What about the investment aspect? My friend Morgan Housel did the number crunching. I disagree with some of his basic assumptions. He writes: “Say you and I both have $250,000. I buy a house for $250,000 cash, and you rent a house across the street for $1,000 a month and put $250,000 in the S&P 500.”
Let me stop right here and point out that this isn't how most people purchase a home. They put up 20 percent -- $50,000 in our current example -- and finance the rest. The average person buying a $250,000 house has $50,000 to put down, and finances the remaining $200,000. (If they have $250,000, they might buy a $1.2 million house). That is 5-to-1 leverage, using fairly inexpensive capital. That changes the investment calculus considerably.
The other factor is that you have to live somewhere.
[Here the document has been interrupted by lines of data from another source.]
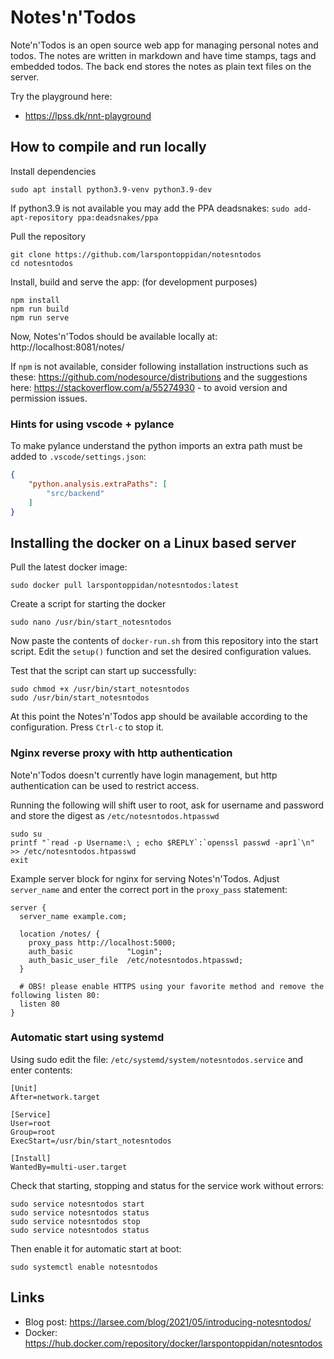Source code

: 
# Notes'n'Todos

Note'n'Todos is an open source web app for managing personal notes and todos. The notes are written in markdown and have time stamps, tags and embedded todos. The back end stores the notes as plain text files on the server.

Try the playground here:

- https://lpss.dk/nnt-playground

## How to compile and run locally

Install dependencies

```text
sudo apt install python3.9-venv python3.9-dev
```

If python3.9 is not available you may add the PPA deadsnakes: `sudo add-apt-repository ppa:deadsnakes/ppa`

Pull the repository

```text
git clone https://github.com/larspontoppidan/notesntodos
cd notesntodos
```

Install, build and serve the app: (for development purposes)

```text
npm install
npm run build
npm run serve
```

Now, Notes'n'Todos should be available locally at: http://localhost:8081/notes/

If `npm` is not available, consider following installation instructions such as these: https://github.com/nodesource/distributions and the suggestions here: https://stackoverflow.com/a/55274930 - to avoid version and permission issues.

### Hints for using vscode + pylance

To make pylance understand the python imports an extra path must be added to `.vscode/settings.json`:

```json
{
    "python.analysis.extraPaths": [
        "src/backend"
    ]
}
```

## Installing the docker on a Linux based server

Pull the latest docker image:

```text
sudo docker pull larspontoppidan/notesntodos:latest
```

Create a script for starting the docker

```text
sudo nano /usr/bin/start_notesntodos
```

Now paste the contents of `docker-run.sh` from this repository into the start script. Edit the `setup()` function and set the desired configuration values.

Test that the script can start up successfully:

```text
sudo chmod +x /usr/bin/start_notesntodos
sudo /usr/bin/start_notesntodos
```

At this point the Notes'n'Todos app should be available according to the configuration. Press `Ctrl-c` to stop it.

### Nginx reverse proxy with http authentication

Note'n'Todos doesn't currently have login management, but http authentication can be used to restrict access.

Running the following will shift user to root, ask for username and password and store the digest as `/etc/notesntodos.htpasswd`

```text
sudo su
printf "`read -p Username:\ ; echo $REPLY`:`openssl passwd -apr1`\n" >> /etc/notesntodos.htpasswd
exit
```

Example server block for nginx for serving Notes'n'Todos. Adjust `server_name` and enter the correct port in the `proxy_pass` statement:

```text
server {
  server_name example.com;

  location /notes/ {
    proxy_pass http://localhost:5000;
    auth_basic            "Login";
    auth_basic_user_file  /etc/notesntodos.htpasswd;
  }

  # OBS! please enable HTTPS using your favorite method and remove the following listen 80:
  listen 80
}
```

### Automatic start using systemd

Using sudo edit the file: `/etc/systemd/system/notesntodos.service` and enter contents:

```text
[Unit]
After=network.target

[Service]
User=root
Group=root
ExecStart=/usr/bin/start_notesntodos

[Install]
WantedBy=multi-user.target
```

Check that starting, stopping and status for the service work without errors:

```text
sudo service notesntodos start
sudo service notesntodos status
sudo service notesntodos stop
sudo service notesntodos status
```

Then enable it for automatic start at boot:

```text
sudo systemctl enable notesntodos
```

## Links

- Blog post: https://larsee.com/blog/2021/05/introducing-notesntodos/
- Docker: https://hub.docker.com/repository/docker/larspontoppidan/notesntodos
Paying down a mortgage is forced savings versus paying rent, which is money gone forever.
There are many conclusions we can reach about homeownership: It represents control, accomplishment, a homestead. Maybe it even means Americans really love leverage. But the focus on the mathematics of homeownership misses the bigger picture.
Eventually, the memory of the recent crisis will fade. The economy will one day improve, and the millenials will move out of their parents' basements. When that happens, expect to see homeownership rates move back higher.